Hey Andrea, are you familiar with the implementation of the paper you mentioned here? I am baffled by the step "fourier transform a window function and shift it to center around the partial frequency".
Here is what I am planning to do:
1. sample the Fourier transform of a window function(ex. hamming) in 256 steps,
2. only store amplitudes of the samples around the central lobe (ie. store the 9 samples nr. 124 – 132 when sampled 256 times)
3. calculate these samples’ associated frequencies after being shifted.
I am not sure if this is the right way as on page 6 "Implementation and performances", it looks like it’s necessary to store the the whole W in 256 samples while I thought I just need the same K (=9 in the paper) samples around the center lobe for calculating the amplitudes of all partial frequencies. Do you know what am I missing?
Thanks for the reply in advance!
I’m sorry – I actually studied that paper some years ago, but eventually I concluded that, on the machine I had at the time (it was 2009, I think), plain old additive synthesis could be performed with all the partials I needed, and never tried to implement the inverse fft technique. So I’m afraid I can’t help you.
Out of curiosity, what are you trying to achieve, that can’t be done with ioscbank~, or a good bunch of oscillators in a poly~? How many partials do you need? Additive synthesis (which I am very fond of) has a lot of advantages, including the absence of spectral artifacts and the possibility of finely controlling the evolution of each component in time.
I need at least 100 partials for each voice (probably 6-8 voices in total) with the ability to change the pitch and amplitude of each partials simultaneously. Actually I’ve tried both the plain old additive (as a c external, or wrap a bunch of cycle~ in a poly~), and the ioscbank~, but always end up with some performance issues or limitation…
Did you use ioscbank for your purpose? Were you able to change amplitudes and frequencies of individual partials simultaneously?
Still thank you for all the info!! Hopefully I’ll figure out how to sample W eventually (still a newbie on dsp…)
To be honest, at some point I needed lots of partials and the ability to control finely their individual amplitude envelopes, so I rolled up my own external. With it, I could run 1000-2000 partials on my 2.4GHz Core2Duo.
Otoh, I was curious to see what I could get with a newer machine, and now I can run a poly~ containing 1024 instance of a cycle~ and a line~ connected to a *~, with only 23% CPU load – which I find pretty impressive…
Wow, your external is awesome! I must be doing something wrong with my external then.
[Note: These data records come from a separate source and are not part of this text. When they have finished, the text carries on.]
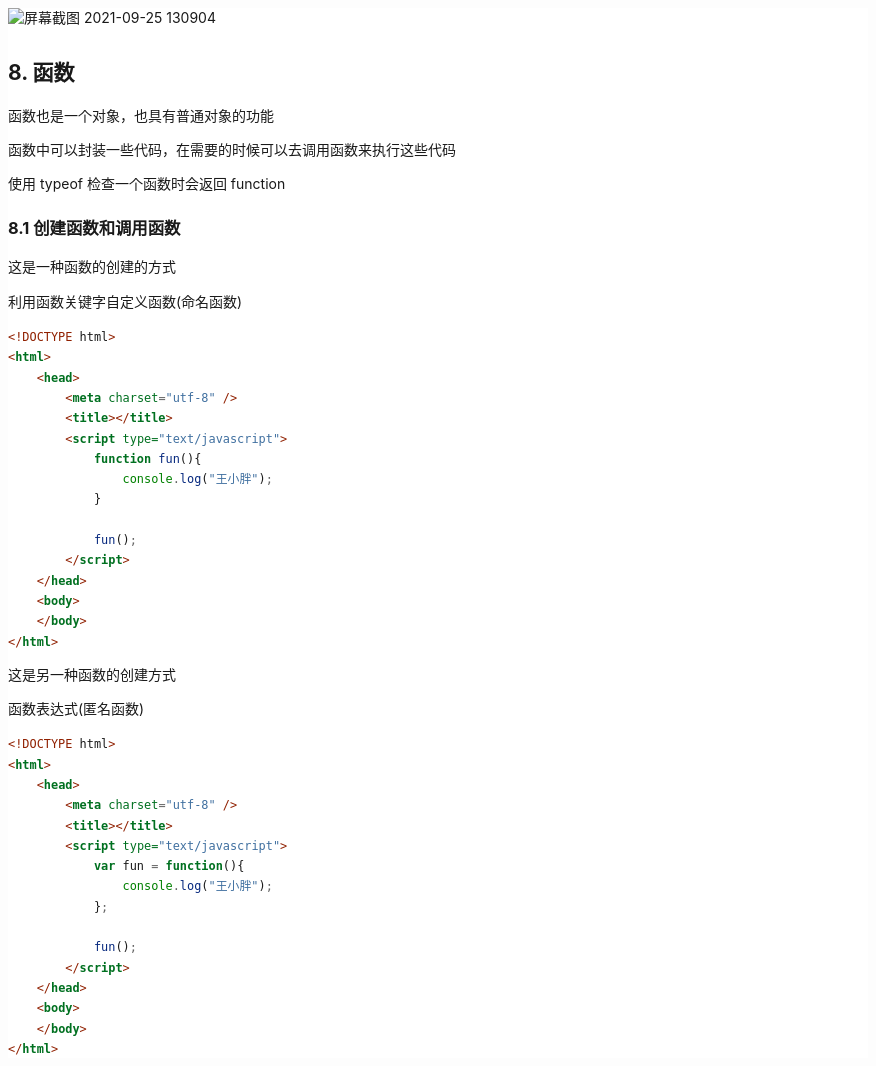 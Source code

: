 ![屏幕截图 2021-09-25 130904](https://knowledge-picture.oss-cn-wuhan-lr.aliyuncs.com/202405032309311.png)

## 8. 函数

函数也是一个对象，也具有普通对象的功能

函数中可以封装一些代码，在需要的时候可以去调用函数来执行这些代码

使用 typeof 检查一个函数时会返回 function

### 8.1 创建函数和调用函数

这是一种函数的创建的方式

利用函数关键字自定义函数(命名函数)

```html
<!DOCTYPE html>
<html>
	<head>
		<meta charset="utf-8" />
		<title></title>
		<script type="text/javascript">
			function fun(){
				console.log("王小胖");
			}

			fun();
		</script>
	</head>
	<body>
	</body>
</html>

```

这是另一种函数的创建方式

函数表达式(匿名函数)

```html
<!DOCTYPE html>
<html>
	<head>
		<meta charset="utf-8" />
		<title></title>
		<script type="text/javascript">
			var fun = function(){
				console.log("王小胖");
            };

			fun();
		</script>
	</head>
	<body>
	</body>
</html>
```

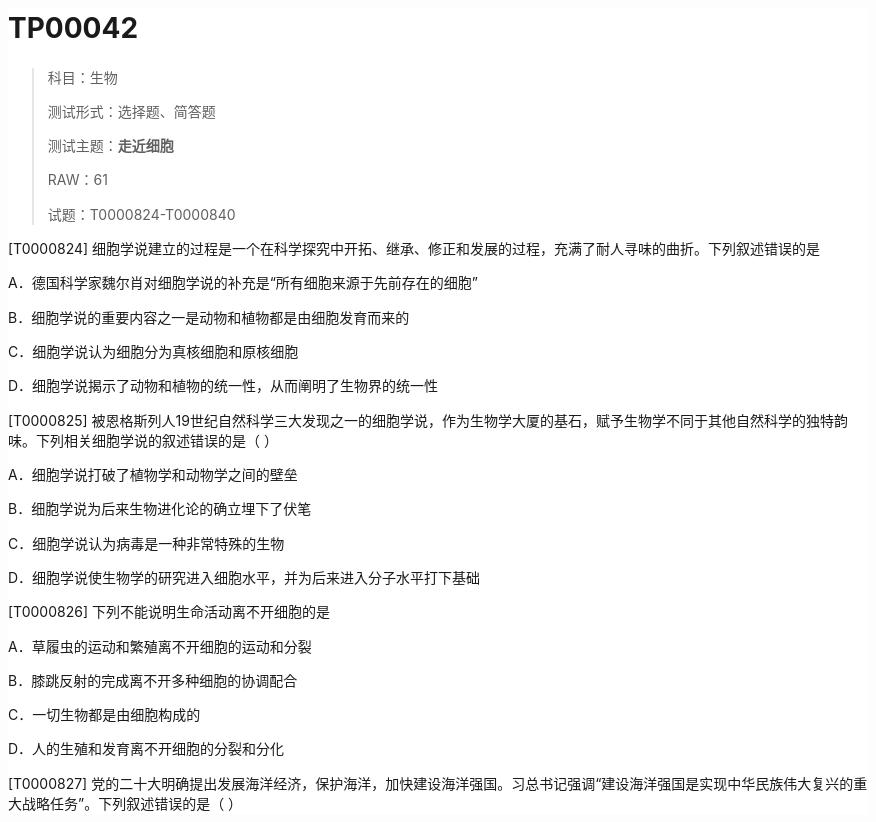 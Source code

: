 # TP00042

>科目：生物
>
>测试形式：选择题、简答题
>
>测试主题：**走近细胞**
>
>RAW：61
>
>试题：T0000824-T0000840

[T0000824] 细胞学说建立的过程是一个在科学探究中开拓、继承、修正和发展的过程，充满了耐人寻味的曲折。下列叙述错误的是

A．德国科学家魏尔肖对细胞学说的补充是“所有细胞来源于先前存在的细胞”

B．细胞学说的重要内容之一是动物和植物都是由细胞发育而来的

C．细胞学说认为细胞分为真核细胞和原核细胞

D．细胞学说揭示了动物和植物的统一性，从而阐明了生物界的统一性









[T0000825] 被恩格斯列人19世纪自然科学三大发现之一的细胞学说，作为生物学大厦的基石，赋予生物学不同于其他自然科学的独特韵味。下列相关细胞学说的叙述错误的是（  ）

A．细胞学说打破了植物学和动物学之间的壁垒

B．细胞学说为后来生物进化论的确立埋下了伏笔

C．细胞学说认为病毒是一种非常特殊的生物

D．细胞学说使生物学的研究进入细胞水平，并为后来进入分子水平打下基础









[T0000826] 下列不能说明生命活动离不开细胞的是

A．草履虫的运动和繁殖离不开细胞的运动和分裂

B．膝跳反射的完成离不开多种细胞的协调配合

C．一切生物都是由细胞构成的

D．人的生殖和发育离不开细胞的分裂和分化









[T0000827] 党的二十大明确提出发展海洋经济，保护海洋，加快建设海洋强国。习总书记强调“建设海洋强国是实现中华民族伟大复兴的重大战略任务”。下列叙述错误的是（  ）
Do you virtually have 2000 cycle~ in your external? (meaning you have 2000 wavetables for all partials, each table stores the sine wave of different frequencies) or do you have one reference table of basic sine wave, and keep the sampling increments for all partials (since they have different frequencies they will refer to different locations in the reference table at a given frame)? or maybe something else?
- This reply was modified 11 months by MF.
I had one wavetable, and kept arrays with all the relevant data. I also had an adsr envelope generator for each partial, and magsmooth/freqsmooth attributes for smooth interpolation between frequency and amplitude vectors, as in ioscbank~.
I had actually spent some time in optimizing the object: most importantly, it was multithreaded. I have to admit, the code is a real mess, but you might want to have a look here: https://cycling74.com/forums/topic/question-about-ext_sysparallel-h/
ps: if this thread goes on on this subject, it would probably be good moving it to the dev forum…
Thanks Andrea! I guess I simply can’t avoid threading if i want to go for the straightforward approach. will look into that.
ps. is you device online? would love to hear how it sounds :)
I have been thinking of ways to implement a highly optimized multi-oscillator object and there are too many topics on the subject worth discussing.
The Max/MSP ext_sysparallel.h API is one.
OpenCL might be another more complex one…
I am curious to see and play with your multithreaded additive synthesis object.
Is it available somewhere (object and source code) ?
Hi MF and Luigi (it’s great to hear from you! everything ok? ever coming to Turin? ;) )
To say the truth, I have had plans to release my additive external since I kind of completed it, along with some other funny DSP thingies I had done around that time, but as they are they’re quite a mess, and they do bad things such as crashing at deinstantiation, so I’m a bit reluctant to share them before taking the time to clean things up a bit… on the other hand, the optimizations I performed were rather trivial, but I was really learning my way around at the time – they were my first externals… the time of the bach library was yet to come! ;D
Anyway, the code was basically a big loop running through arrays of parameter sets and table lookup indices, and inside the loop there was (virtually, of course!) a cycle~ and an adsr~. Really, nothing more than this.
Otoh, using OpenCL sounds very interesting – Luigi, if you give it a try I’d love to see what comes out of it…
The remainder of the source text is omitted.